- _Task to carry out_
Please retype the records below exactly, from the first line down to and including the line with "- **Max Loan".

+-------+

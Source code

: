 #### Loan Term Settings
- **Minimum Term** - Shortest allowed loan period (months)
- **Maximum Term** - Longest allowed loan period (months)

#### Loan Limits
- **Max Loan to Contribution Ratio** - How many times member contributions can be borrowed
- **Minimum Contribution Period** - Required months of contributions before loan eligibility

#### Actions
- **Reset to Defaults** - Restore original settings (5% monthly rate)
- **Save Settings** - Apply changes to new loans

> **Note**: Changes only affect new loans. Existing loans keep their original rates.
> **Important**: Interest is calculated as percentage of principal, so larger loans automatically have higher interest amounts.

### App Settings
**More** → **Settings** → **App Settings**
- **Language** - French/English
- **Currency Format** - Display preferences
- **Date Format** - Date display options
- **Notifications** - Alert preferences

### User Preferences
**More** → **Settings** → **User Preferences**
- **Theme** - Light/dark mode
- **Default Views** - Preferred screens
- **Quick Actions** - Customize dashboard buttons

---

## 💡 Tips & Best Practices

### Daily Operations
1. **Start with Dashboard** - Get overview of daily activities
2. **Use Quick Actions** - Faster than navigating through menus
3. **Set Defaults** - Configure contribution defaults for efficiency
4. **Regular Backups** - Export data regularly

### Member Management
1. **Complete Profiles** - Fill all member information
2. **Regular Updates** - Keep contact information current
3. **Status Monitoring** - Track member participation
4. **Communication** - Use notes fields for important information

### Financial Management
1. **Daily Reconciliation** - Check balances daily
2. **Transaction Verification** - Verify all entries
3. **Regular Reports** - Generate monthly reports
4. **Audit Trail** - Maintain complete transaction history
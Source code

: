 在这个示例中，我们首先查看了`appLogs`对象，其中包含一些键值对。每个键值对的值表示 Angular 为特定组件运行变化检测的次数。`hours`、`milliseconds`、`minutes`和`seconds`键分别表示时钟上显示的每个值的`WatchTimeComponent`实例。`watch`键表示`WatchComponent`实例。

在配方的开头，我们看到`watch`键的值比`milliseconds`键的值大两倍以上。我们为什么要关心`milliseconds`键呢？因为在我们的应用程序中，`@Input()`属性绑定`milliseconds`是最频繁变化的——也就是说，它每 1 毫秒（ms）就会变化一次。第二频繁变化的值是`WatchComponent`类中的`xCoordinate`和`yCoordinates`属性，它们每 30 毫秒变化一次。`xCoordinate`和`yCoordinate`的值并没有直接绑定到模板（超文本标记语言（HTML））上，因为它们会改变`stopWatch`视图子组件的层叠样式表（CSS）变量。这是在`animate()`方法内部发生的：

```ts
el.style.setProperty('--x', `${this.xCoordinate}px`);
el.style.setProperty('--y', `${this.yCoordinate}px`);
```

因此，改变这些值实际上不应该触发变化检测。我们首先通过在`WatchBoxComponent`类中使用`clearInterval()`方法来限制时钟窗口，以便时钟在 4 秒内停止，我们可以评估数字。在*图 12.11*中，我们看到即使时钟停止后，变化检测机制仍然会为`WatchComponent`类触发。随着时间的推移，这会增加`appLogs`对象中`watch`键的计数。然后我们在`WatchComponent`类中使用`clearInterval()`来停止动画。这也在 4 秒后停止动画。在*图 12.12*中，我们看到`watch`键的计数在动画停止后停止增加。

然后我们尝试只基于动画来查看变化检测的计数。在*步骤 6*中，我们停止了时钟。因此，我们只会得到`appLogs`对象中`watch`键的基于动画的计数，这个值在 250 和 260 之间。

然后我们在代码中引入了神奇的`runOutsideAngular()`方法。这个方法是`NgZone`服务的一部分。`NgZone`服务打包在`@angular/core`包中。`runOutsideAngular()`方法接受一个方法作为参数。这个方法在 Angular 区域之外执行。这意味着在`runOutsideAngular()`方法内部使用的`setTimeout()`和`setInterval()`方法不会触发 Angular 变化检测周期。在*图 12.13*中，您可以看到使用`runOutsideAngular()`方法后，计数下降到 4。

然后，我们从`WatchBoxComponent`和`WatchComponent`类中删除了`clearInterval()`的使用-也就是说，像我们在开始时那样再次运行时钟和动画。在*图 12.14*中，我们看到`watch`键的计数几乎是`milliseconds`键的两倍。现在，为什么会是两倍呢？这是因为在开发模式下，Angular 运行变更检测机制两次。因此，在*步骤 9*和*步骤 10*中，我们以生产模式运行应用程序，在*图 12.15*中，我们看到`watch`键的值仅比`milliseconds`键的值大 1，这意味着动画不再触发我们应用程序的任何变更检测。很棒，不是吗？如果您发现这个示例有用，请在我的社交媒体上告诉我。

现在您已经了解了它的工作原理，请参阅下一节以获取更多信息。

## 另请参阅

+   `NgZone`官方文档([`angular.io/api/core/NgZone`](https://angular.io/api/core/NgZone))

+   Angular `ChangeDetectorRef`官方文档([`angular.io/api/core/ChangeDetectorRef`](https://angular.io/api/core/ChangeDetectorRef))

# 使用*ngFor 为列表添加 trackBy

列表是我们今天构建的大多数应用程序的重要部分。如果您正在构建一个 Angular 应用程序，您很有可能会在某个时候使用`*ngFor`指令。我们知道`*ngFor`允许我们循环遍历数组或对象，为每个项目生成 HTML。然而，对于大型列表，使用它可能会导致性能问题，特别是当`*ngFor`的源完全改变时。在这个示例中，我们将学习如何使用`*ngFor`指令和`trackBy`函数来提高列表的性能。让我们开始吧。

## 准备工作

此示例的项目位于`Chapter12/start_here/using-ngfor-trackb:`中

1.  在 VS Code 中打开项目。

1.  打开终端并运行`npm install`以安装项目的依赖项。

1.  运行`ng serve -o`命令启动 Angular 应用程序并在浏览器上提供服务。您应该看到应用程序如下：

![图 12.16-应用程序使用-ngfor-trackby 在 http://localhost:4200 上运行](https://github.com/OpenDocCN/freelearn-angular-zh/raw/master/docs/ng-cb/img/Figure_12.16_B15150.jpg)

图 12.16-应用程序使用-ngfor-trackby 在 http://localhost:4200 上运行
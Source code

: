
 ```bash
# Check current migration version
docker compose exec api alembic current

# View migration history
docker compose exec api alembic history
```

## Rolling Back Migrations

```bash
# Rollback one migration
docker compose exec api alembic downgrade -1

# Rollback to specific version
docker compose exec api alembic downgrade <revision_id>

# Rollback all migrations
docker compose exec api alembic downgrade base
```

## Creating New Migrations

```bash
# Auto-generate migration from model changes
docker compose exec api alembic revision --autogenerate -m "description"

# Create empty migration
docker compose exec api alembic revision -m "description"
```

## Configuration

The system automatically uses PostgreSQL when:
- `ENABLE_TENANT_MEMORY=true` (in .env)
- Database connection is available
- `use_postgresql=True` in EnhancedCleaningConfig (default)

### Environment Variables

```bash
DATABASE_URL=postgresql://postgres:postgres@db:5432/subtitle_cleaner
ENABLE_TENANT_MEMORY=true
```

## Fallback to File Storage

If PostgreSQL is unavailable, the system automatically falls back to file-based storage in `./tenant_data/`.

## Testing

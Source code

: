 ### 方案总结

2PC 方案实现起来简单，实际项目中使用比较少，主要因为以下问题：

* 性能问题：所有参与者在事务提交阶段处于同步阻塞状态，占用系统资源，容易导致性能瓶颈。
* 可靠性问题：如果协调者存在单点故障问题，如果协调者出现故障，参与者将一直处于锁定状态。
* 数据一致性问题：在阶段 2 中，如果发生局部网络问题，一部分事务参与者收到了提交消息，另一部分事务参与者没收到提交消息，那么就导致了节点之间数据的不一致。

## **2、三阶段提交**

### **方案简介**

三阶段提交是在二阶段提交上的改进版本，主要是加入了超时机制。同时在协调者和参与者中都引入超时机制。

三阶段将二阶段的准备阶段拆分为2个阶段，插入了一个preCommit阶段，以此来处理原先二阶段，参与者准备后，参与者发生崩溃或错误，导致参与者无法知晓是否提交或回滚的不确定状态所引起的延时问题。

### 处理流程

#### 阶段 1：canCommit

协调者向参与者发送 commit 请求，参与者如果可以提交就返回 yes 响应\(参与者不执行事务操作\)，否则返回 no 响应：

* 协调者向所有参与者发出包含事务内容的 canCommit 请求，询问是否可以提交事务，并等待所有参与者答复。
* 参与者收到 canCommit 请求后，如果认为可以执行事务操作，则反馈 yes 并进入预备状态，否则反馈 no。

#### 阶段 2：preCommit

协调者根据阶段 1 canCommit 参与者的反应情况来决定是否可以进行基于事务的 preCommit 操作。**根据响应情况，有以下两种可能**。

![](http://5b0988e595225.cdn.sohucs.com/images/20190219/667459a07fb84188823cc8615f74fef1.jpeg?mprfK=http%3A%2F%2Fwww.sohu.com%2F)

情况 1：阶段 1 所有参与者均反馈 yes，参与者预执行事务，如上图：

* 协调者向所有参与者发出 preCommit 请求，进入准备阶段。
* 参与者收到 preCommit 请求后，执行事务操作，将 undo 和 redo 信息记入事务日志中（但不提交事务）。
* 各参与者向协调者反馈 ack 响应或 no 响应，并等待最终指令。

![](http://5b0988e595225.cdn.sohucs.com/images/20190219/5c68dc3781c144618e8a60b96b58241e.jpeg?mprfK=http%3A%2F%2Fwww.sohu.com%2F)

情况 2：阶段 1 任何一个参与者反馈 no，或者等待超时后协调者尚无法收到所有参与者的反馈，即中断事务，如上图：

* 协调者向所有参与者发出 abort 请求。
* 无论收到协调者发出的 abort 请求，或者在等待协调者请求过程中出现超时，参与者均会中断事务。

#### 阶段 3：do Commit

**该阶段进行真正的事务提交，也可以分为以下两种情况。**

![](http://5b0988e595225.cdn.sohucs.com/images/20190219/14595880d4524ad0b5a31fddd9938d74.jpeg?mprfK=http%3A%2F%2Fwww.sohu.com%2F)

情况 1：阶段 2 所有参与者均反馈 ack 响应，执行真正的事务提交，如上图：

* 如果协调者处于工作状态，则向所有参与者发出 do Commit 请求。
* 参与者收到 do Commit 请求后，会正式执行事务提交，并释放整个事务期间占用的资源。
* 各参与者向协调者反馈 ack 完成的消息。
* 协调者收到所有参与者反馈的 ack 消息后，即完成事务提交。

+-------+

- _Exercise result_
Source code

: #### Loan Term Settings
- **Minimum Term** - Shortest allowed loan period (months)
- **Maximum Term** - Longest allowed loan period (months)

#### Loan Limits
- **Max Loan to Contribution Ratio** - How many times member contributions can be borrowed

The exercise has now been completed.